Given Nepal’s strategically important location between the world’s two most populous nations – as well as its fastest growing economies – Washington’s engagement in Kathmandu clearly transcends internal changes in either country. Washington has sufficiently underscored its commitment to continued engagement by, among other things, modernizing its embassy in Kathmandu.
Obama has had much of his work done by the man he is succeeding. During his first term, Bush backed Sher Bahadur Deuba’s government and, subsequently, the royal regime against the Maoist insurgents militarily and politically. The perceived pro-Chinese nature of the February 1, 2005 royal takeover shut the door on that cooperation. As the Maoists consolidated their political influence through the peace process, Washington – in close consultation with New Delhi – embarked on a cautious wait-and-see approach on the former rebels.
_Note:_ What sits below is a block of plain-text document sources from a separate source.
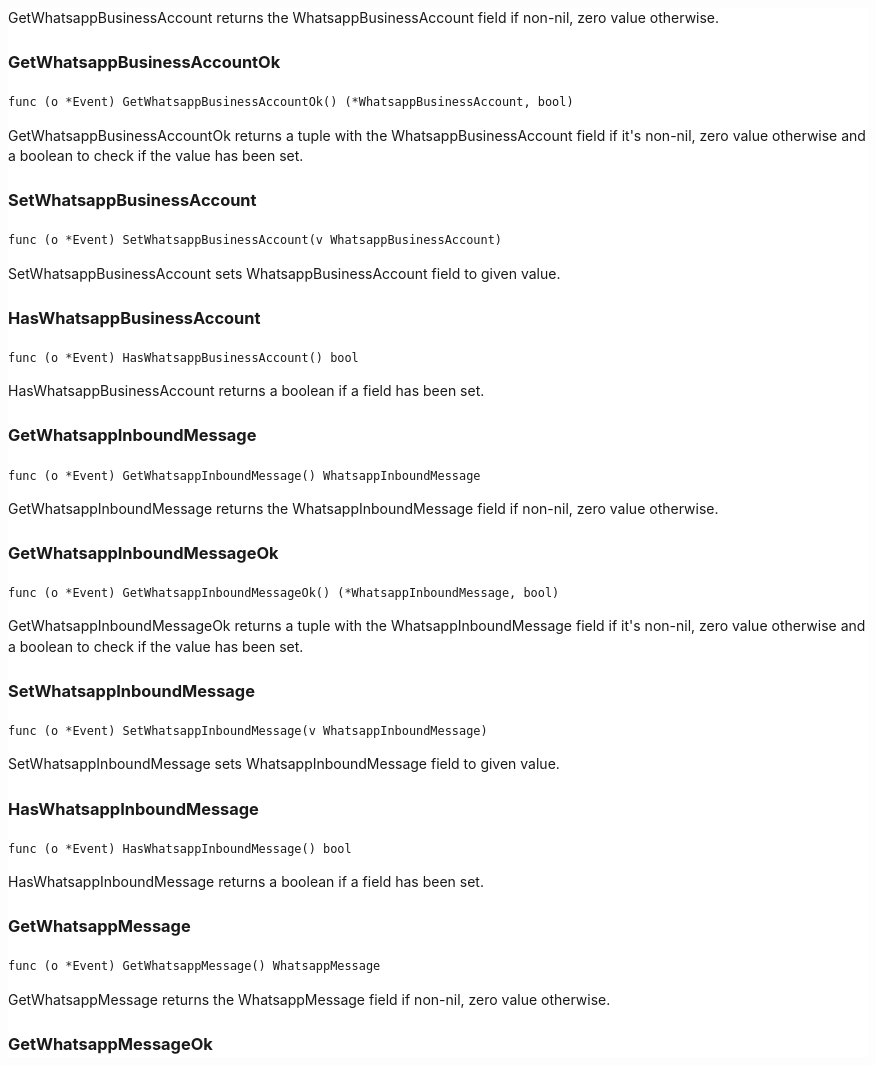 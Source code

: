 GetWhatsappBusinessAccount returns the WhatsappBusinessAccount field if non-nil, zero value otherwise.

### GetWhatsappBusinessAccountOk

`func (o *Event) GetWhatsappBusinessAccountOk() (*WhatsappBusinessAccount, bool)`

GetWhatsappBusinessAccountOk returns a tuple with the WhatsappBusinessAccount field if it's non-nil, zero value otherwise
and a boolean to check if the value has been set.

### SetWhatsappBusinessAccount

`func (o *Event) SetWhatsappBusinessAccount(v WhatsappBusinessAccount)`

SetWhatsappBusinessAccount sets WhatsappBusinessAccount field to given value.

### HasWhatsappBusinessAccount

`func (o *Event) HasWhatsappBusinessAccount() bool`

HasWhatsappBusinessAccount returns a boolean if a field has been set.

### GetWhatsappInboundMessage

`func (o *Event) GetWhatsappInboundMessage() WhatsappInboundMessage`

GetWhatsappInboundMessage returns the WhatsappInboundMessage field if non-nil, zero value otherwise.

### GetWhatsappInboundMessageOk

`func (o *Event) GetWhatsappInboundMessageOk() (*WhatsappInboundMessage, bool)`

GetWhatsappInboundMessageOk returns a tuple with the WhatsappInboundMessage field if it's non-nil, zero value otherwise
and a boolean to check if the value has been set.

### SetWhatsappInboundMessage

`func (o *Event) SetWhatsappInboundMessage(v WhatsappInboundMessage)`

SetWhatsappInboundMessage sets WhatsappInboundMessage field to given value.

### HasWhatsappInboundMessage

`func (o *Event) HasWhatsappInboundMessage() bool`

HasWhatsappInboundMessage returns a boolean if a field has been set.

### GetWhatsappMessage

`func (o *Event) GetWhatsappMessage() WhatsappMessage`

GetWhatsappMessage returns the WhatsappMessage field if non-nil, zero value otherwise.

### GetWhatsappMessageOk
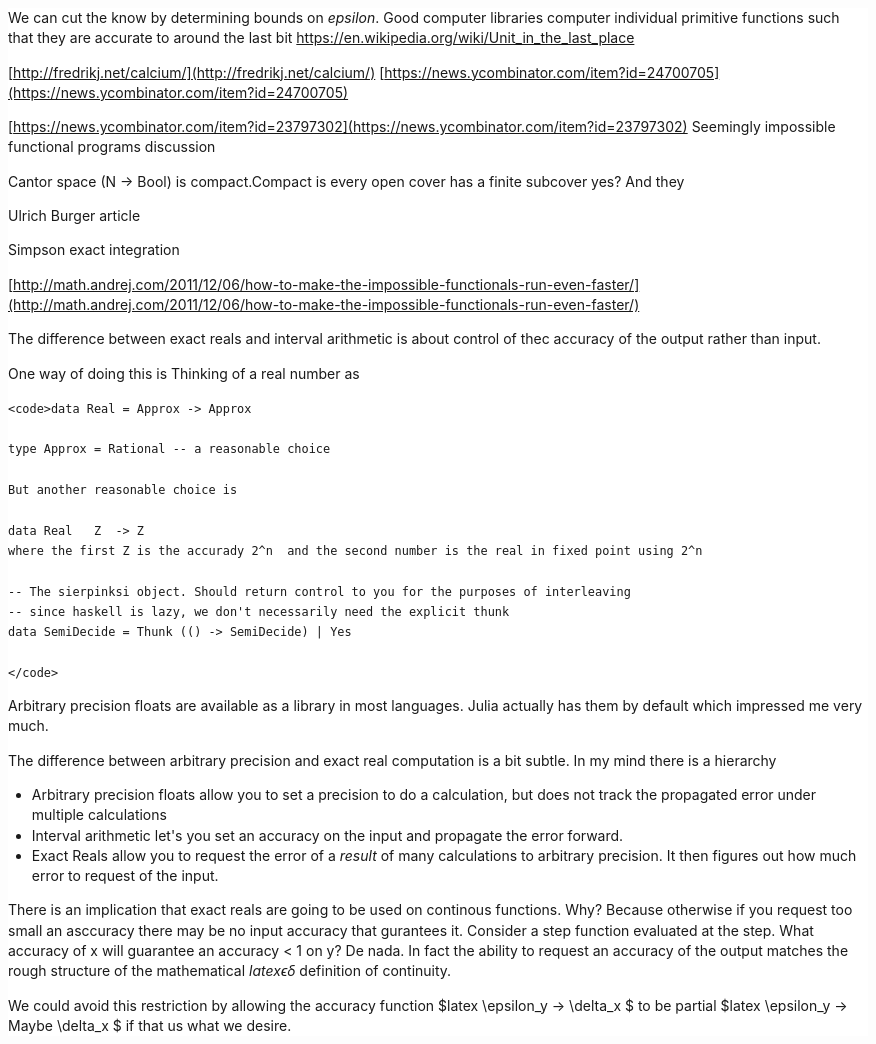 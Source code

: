 We can cut the know by determining bounds on $epsilon$. Good computer libraries computer individual primitive functions such that they are accurate to around the last bit  https://en.wikipedia.org/wiki/Unit_in_the_last_place 

[http://fredrikj.net/calcium/](http://fredrikj.net/calcium/) [https://news.ycombinator.com/item?id=24700705](https://news.ycombinator.com/item?id=24700705)

[https://news.ycombinator.com/item?id=23797302](https://news.ycombinator.com/item?id=23797302) Seemingly impossible functional programs discussion

Cantor space (N -> Bool) is compact.Compact is every open cover has a finite subcover yes? And they 

Ulrich Burger article

Simpson exact integration

[http://math.andrej.com/2011/12/06/how-to-make-the-impossible-functionals-run-even-faster/](http://math.andrej.com/2011/12/06/how-to-make-the-impossible-functionals-run-even-faster/)

The difference between exact reals and interval arithmetic is about control of thec accuracy of the output rather than input.

One way of doing this is Thinking of a real number as 

    
    <code>data Real = Approx -> Approx
    
    type Approx = Rational -- a reasonable choice
    
    But another reasonable choice is
    
    data Real   Z  -> Z
    where the first Z is the accurady 2^n  and the second number is the real in fixed point using 2^n
    
    -- The sierpinksi object. Should return control to you for the purposes of interleaving
    -- since haskell is lazy, we don't necessarily need the explicit thunk
    data SemiDecide = Thunk (() -> SemiDecide) | Yes
    
    </code>

Arbitrary precision floats are available as a library in most languages. Julia actually has them by default which impressed me very much.

The difference between arbitrary precision and exact real computation is a bit subtle. In my mind there is a hierarchy

  * Arbitrary precision floats allow you to set a precision  to do a calculation, but does not track the propagated error under multiple calculations
  * Interval arithmetic let's you set an accuracy on the input and propagate the error forward.
  * Exact Reals allow you to request the error of a _result_ of many calculations to arbitrary precision. It then figures out how much error to request of the input.

There is an implication that exact reals are going to be used on continous functions. Why? Because otherwise if you request too small an asccuracy there may be no input accuracy that gurantees it. Consider a step function evaluated at the step. What accuracy of x will guarantee an accuracy < 1 on y? De nada.  In fact the ability to request an accuracy of the output matches the rough structure of the mathematical $latex\epsilon\delta$ definition of continuity.  

We could avoid this restriction by allowing the accuracy function $latex \epsilon_y -> \delta_x $ to be partial $latex \epsilon_y -> Maybe \delta_x $ if that us what we desire.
India and the U.S. can be expected to continue comparing notes on Nepal. Yet New Delhi seems equally mindful of the keenness with which Washington is engaging with the Maoists while the State Department still officially considers them terrorists. For the Indians, though, the larger question has become China’s own ties with the Maoists. Seeking to bolster its position after the fall of its long-time ally, the monarchy, China has been steadily building ties with the Maoists. Viewing India as a pivot ring in a U.S.-led containment against is “peaceful rise,” Chinese diplomats and academics have become increasingly candid in asserting their interests in Nepal. The sustained Tibetan protests in Kathmandu earlier this year has evidently hardened China’s position.
Indian Foreign Minister Pranab Mukherjee’s recent public statement acknowledging the strategic challenge China poses for India has sparked a vigorous debate with considerable relevance to Nepal. Indian complaints of Chinese encirclement through the smaller South Asian nations in an effort to spread its influence throughout the region, of Beijing’s reiteration of territorial claims to Arunachal Pradesh and, now, of Chinese complicity in terrorism in the volatile Northeast represent a serious escalation in rhetoric. Chinese interest in the future of Nepal’s military has not gone unnoticed in New Delhi and Washington, which shared traditional ties with the erstwhile Royal Nepalese Army.
The continued participation of the Maoists in the political process, regardless of their longevity in power, has become crucial to India’s own internal efforts to tame the Naxalite insurgency. Yet the emergence of a Chinese client regime in Kathmandu under the Maoists would deal a severe blow to the rationale behind its opposition to the monarchy.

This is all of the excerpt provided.